Iwan Darmawansyah

Pengelola Kampus Beasiswa Kampus Wirausaha

Arsip untuk Juni, 2007

Spiritual Bisnis: Pebisnis “Aji Mumpung”dan Penanganan Bencana Semburan Lumpur “Lapindo” Porong Sidoarjo

Ditulis oleh Iwan Darmawansyah di/pada Juni 30, 2007

Peristiwa merupakan fakta yang tak terbantahkan. Setiap peristiwa selalu membawa dua pesan yang bertolak belakang satu dengan yang lain. Peristiwa dapat membuat sebagian atau seluruhnya berbahagia, tetapi sebaliknya dapat membuat duka dan kesedihan.
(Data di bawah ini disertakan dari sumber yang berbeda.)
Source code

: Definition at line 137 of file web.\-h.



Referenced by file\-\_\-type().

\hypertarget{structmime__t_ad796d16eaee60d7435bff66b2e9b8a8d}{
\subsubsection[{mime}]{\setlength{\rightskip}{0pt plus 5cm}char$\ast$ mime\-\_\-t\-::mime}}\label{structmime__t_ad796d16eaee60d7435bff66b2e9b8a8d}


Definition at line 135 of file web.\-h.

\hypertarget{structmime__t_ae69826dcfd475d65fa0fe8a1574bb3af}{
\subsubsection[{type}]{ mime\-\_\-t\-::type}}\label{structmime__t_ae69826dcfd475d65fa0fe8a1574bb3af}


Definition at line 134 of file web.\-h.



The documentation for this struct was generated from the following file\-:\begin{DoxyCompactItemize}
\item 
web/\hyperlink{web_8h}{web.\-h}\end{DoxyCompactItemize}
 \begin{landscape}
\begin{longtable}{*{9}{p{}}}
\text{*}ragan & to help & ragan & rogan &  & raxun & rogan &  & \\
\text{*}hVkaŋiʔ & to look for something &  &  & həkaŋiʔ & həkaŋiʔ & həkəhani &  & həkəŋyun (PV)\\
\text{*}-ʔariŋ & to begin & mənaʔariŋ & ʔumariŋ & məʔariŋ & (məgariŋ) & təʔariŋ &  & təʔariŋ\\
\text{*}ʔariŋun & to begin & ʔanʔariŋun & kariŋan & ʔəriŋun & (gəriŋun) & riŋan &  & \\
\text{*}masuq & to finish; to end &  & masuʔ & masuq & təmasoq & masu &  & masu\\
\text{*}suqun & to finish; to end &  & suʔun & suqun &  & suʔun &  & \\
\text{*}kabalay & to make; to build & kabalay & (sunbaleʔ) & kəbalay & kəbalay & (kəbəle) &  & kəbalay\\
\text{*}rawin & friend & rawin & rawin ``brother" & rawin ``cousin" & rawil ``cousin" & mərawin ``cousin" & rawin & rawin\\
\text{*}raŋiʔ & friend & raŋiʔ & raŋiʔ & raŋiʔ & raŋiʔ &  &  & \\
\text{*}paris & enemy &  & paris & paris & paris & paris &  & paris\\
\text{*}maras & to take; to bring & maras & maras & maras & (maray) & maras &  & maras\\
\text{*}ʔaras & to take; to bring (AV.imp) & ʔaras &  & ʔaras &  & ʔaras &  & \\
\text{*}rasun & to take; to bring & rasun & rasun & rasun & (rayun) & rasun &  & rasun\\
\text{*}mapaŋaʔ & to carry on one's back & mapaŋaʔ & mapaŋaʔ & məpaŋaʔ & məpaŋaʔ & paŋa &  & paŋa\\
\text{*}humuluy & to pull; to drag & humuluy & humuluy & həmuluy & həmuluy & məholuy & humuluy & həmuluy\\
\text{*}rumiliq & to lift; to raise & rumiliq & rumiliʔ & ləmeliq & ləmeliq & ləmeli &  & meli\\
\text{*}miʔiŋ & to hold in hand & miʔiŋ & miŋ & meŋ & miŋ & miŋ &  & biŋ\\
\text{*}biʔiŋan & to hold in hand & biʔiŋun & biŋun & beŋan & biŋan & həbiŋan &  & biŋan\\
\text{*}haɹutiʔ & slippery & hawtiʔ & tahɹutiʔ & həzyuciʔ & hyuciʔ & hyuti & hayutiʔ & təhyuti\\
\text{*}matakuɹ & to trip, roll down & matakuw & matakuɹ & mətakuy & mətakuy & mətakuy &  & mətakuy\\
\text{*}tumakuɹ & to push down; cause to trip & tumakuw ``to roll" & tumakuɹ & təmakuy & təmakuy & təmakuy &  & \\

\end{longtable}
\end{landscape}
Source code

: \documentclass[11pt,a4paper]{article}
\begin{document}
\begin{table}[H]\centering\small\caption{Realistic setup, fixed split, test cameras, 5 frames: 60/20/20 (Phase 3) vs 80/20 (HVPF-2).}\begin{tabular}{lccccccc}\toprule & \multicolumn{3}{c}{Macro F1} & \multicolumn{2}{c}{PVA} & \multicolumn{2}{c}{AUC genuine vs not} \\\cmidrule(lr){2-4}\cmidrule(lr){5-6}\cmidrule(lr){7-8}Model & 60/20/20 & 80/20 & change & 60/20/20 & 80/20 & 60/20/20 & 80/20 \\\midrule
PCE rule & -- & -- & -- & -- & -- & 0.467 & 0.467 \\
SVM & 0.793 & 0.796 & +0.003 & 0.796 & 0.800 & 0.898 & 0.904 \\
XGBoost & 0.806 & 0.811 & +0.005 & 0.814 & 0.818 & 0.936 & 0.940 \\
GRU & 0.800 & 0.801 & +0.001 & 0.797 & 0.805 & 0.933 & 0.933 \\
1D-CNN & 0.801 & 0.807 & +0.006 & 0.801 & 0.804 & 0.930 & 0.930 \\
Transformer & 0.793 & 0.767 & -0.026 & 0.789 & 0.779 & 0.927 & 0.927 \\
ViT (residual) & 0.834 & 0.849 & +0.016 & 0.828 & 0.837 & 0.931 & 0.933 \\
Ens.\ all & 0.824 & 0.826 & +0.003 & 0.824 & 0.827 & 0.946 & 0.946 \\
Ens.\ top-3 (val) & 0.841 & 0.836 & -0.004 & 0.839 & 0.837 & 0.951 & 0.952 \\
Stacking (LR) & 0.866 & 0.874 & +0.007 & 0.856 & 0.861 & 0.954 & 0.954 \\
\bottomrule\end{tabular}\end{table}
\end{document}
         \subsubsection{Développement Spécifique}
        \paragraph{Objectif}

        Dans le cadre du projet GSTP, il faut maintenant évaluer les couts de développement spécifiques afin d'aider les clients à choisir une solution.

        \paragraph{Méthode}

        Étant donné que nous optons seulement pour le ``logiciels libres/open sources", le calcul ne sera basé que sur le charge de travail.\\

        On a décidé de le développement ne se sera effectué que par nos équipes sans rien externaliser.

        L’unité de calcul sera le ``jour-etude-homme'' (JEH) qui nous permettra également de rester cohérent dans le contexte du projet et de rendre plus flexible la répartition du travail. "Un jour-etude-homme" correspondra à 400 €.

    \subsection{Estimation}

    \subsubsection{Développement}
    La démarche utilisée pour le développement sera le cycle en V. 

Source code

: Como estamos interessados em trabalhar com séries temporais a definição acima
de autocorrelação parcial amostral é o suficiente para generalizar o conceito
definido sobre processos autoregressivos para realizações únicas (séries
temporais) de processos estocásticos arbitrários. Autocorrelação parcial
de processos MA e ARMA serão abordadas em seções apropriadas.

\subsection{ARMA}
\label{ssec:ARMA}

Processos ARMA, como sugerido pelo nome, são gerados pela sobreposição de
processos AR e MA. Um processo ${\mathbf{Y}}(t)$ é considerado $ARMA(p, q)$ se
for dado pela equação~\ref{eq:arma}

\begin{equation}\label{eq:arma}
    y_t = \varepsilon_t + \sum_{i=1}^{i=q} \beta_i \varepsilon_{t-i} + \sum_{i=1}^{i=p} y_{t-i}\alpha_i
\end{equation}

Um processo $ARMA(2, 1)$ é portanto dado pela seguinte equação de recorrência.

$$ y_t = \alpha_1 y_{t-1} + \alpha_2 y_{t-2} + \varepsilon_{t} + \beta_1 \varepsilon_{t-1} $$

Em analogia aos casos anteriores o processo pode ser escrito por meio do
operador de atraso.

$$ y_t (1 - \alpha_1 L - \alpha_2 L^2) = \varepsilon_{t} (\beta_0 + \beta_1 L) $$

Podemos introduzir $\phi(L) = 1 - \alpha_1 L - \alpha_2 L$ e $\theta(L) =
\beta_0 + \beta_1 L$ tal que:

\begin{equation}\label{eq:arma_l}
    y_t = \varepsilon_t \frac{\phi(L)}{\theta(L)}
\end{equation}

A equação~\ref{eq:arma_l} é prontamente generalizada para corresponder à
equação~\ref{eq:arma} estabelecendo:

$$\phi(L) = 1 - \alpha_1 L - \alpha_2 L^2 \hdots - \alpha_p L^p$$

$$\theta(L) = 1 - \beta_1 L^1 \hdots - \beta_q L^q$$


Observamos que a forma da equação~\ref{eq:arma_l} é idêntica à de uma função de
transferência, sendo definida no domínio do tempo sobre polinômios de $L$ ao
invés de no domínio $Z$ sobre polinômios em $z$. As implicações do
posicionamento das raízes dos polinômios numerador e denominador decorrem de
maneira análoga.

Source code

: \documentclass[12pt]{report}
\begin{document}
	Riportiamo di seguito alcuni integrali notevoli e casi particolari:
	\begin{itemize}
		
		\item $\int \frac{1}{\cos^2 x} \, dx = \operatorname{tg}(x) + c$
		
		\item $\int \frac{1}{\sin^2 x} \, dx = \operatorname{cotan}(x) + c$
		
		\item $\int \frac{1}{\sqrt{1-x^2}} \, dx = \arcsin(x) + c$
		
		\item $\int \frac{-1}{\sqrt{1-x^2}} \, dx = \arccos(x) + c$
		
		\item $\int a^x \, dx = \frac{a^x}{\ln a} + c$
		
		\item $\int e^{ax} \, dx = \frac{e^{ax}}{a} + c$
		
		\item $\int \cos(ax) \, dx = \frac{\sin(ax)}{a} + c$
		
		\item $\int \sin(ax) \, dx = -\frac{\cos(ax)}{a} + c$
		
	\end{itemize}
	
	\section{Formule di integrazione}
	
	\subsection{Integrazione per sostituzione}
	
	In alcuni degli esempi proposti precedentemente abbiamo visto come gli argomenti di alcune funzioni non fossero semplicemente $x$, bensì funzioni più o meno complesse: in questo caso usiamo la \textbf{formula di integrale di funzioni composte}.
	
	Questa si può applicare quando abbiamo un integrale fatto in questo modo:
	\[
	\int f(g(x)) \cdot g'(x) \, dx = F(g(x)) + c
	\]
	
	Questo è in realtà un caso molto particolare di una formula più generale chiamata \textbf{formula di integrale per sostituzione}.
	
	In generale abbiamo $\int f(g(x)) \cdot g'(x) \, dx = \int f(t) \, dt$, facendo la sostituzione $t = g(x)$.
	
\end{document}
Tidak rela saudaranya menjadi sengsara

Setiap orang walau seakan tidak perduli dengan peristiwa yang tidak terkait secara langsung dengan kepentingan dirinya. Tetapi sedikit banyak terusik untuk mengomentari atas kejadian berbagai peristiwa. Seperti peristiwa musibah lemburan lumpur “lapindo” Porong Sidoarjo. Pada awalnya sebagian masyarakat Jakarta dan kota lainnya mengetahui berita tersebut dari liputan berita media jurnalistik. Pada mulanya biasa saja, tetapi ketika semburan itu terus menerus keluar dan menggenangi area tanah, sawah, ladang, dan rumah warga, maka mereka menjadi terusik dan heboh. Komentar pedaspun terdengar bersautan di pelosok negeri nun jauh dari Porong. Intinya mereka tidak rela saudaranya menjadi sengsara dan mendesak pertanggungjawaban pihak pengelola perusahaan lapindo. Selanjutnya musibah lokal cepat melebar menjadi isu nasional yang membutuhkan uluran tangan penguasa Nasional.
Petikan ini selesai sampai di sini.